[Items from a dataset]

★ ★ ★ ★ ★ ★ ★

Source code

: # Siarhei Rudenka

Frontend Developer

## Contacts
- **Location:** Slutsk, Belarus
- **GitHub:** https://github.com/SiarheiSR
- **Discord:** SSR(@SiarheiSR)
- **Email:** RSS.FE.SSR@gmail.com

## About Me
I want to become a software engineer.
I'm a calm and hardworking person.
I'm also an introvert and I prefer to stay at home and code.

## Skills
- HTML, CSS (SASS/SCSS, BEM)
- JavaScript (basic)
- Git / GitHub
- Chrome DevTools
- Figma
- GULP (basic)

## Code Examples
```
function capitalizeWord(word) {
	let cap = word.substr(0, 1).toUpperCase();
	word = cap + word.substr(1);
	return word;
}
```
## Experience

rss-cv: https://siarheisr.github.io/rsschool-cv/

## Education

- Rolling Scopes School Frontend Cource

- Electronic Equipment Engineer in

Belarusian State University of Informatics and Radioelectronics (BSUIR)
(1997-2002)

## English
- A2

★ ★ ★ ★ ★ ★ ★

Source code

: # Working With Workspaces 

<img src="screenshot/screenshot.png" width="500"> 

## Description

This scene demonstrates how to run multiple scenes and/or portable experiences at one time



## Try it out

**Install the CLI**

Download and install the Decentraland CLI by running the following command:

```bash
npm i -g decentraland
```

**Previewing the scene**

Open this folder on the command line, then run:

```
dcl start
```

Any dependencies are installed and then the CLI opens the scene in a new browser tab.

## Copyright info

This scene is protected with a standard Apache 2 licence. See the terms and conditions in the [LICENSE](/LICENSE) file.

★ ★ ★ ★ ★ ★ ★

__EXERCISE__. Starting at the line above that contains "I want to become a software engineer.", repeat each line exactly up to and including the line that contains "rss-cv: https://siarheisr.github.io/rsschool-cv/", and stop there.

__ANSWER SPACE__.
I want to become a software engineer.
I'm a calm and hardworking person.
I'm also an introvert and I prefer to stay at home and code.

## Skills
- HTML, CSS (SASS/SCSS, BEM)
- JavaScript (basic)
- Git / GitHub
- Chrome DevTools
- Figma
- GULP (basic)

## Code Examples
```
function capitalizeWord(word) {
	let cap = word.substr(0, 1).toUpperCase();
	word = cap + word.substr(1);
	return word;
}
```
## Experience

rss-cv: https://siarheisr.github.io/rsschool-cv/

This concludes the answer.